The city of Belo Horizonte was founded as the capital of the Brazilian State of Minas Gerais in 1897 due to the decay of the gold cycle and the new mining focus in the Iron Quadrangle. More than a hundred years later, this very iron ore extraction that the city was founded on is what most degrades our surrounding natural resources and which brazenly threatens our water springs assigned to cynical and blind eye politicians who have become mere instruments of their mining mafia financers. The wealth of waterways, the great mild climate and its location were all factors that made the former village of Curral Del Rey so attractive for such a noble choice. After the advancement of industrialization, the city’s population has doubled, reaching one million inhabitants in the 60’s. The city’s metropolitan region was instituted at this time.

This uncontrolled industrial process has withdrawn whole populations from the countryside and generated conglomerations of people: the big cities. The structure of these centers lead to the peoples’ general loss of identity, and in the case of Latin America, perpetuates a new step in the colonization process. But we do not lose heart. Human beings have an incredible capacity for rebellion, despite sometimes preferring to conveniently follow the herd. Many of us are born into big cities but not for this reason do we lose our identity and vocation to solidarity. There are still neighborhood associations and social movements today that have succeeded through struggles and vindications to maintain preserved green areas.

In 1992, thanks to the mobilization of the communities of Itapoã, Plateau and other surrounding neighborhoods, the Lagoa do Nado park was created in an old farm where a handful of “enterprising” citizens once intended to build a set of houses, destroying one of the municipality’s few existing green areas. There is another rare forested area a short distance from the Park where, as always, the threat of urban verticalization is imminent, which is why the Preserve the Forest of Planalto movement was created in its defense. Through community organization and actions taken by the public prosecutor’s Office, the venture has been stopped. According to Mr. Antonio Matoso, a resident of the Plateau neighborhood and a member of the Residents’ Association, the fight has lasted two years and is hard going, as the Mayor and none other than the Environment Secretary himself are clearly defending business interests, unaware of the environmental aspect. He is also of the opinion that the urban verticalization occurring in the region of Pampulha is absurd.

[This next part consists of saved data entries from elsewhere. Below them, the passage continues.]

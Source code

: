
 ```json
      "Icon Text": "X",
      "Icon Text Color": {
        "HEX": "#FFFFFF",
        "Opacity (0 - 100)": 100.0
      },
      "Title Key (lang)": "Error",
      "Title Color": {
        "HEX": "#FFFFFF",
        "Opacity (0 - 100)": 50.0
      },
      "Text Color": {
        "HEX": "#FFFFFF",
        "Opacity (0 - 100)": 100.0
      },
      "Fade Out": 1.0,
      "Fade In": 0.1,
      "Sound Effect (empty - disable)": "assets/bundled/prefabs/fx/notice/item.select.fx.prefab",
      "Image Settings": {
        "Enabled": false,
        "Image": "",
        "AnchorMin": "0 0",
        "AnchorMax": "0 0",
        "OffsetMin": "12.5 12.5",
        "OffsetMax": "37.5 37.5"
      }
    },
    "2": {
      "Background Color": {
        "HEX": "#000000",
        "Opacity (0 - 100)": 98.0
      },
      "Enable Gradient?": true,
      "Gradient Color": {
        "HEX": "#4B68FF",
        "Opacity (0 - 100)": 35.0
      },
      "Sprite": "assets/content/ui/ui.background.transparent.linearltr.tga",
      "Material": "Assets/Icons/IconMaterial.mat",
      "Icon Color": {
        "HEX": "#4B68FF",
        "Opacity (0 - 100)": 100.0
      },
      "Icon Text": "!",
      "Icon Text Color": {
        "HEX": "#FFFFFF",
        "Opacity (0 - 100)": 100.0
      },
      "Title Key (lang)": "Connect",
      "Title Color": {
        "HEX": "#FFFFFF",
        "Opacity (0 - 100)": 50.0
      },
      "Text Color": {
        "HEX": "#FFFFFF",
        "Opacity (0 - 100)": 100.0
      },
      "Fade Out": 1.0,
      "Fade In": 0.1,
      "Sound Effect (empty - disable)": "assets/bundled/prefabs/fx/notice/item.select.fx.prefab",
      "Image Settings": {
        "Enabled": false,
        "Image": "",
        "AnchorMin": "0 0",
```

For the architect Dorinha Alvarenga, if there were an action that could in fact guarantee Belo Horizonte becoming a better place to live, it would be its urban and environmental planning in a medium and long term perspective. She also says that the laws should be modified to better attend social demands. “In my view, the interests of executives and property very much compromise the population’s quality of life.”

If our cities are not reorganized and rethought down to the destination of wastes, water treatment, means of transport, the preservation of green environments, the relationship between people and a suitable adaptation to the cycles of nature, they are condemned to walk in irreversible chaos. I leave the question to the reader: Will a sustainable city be possible?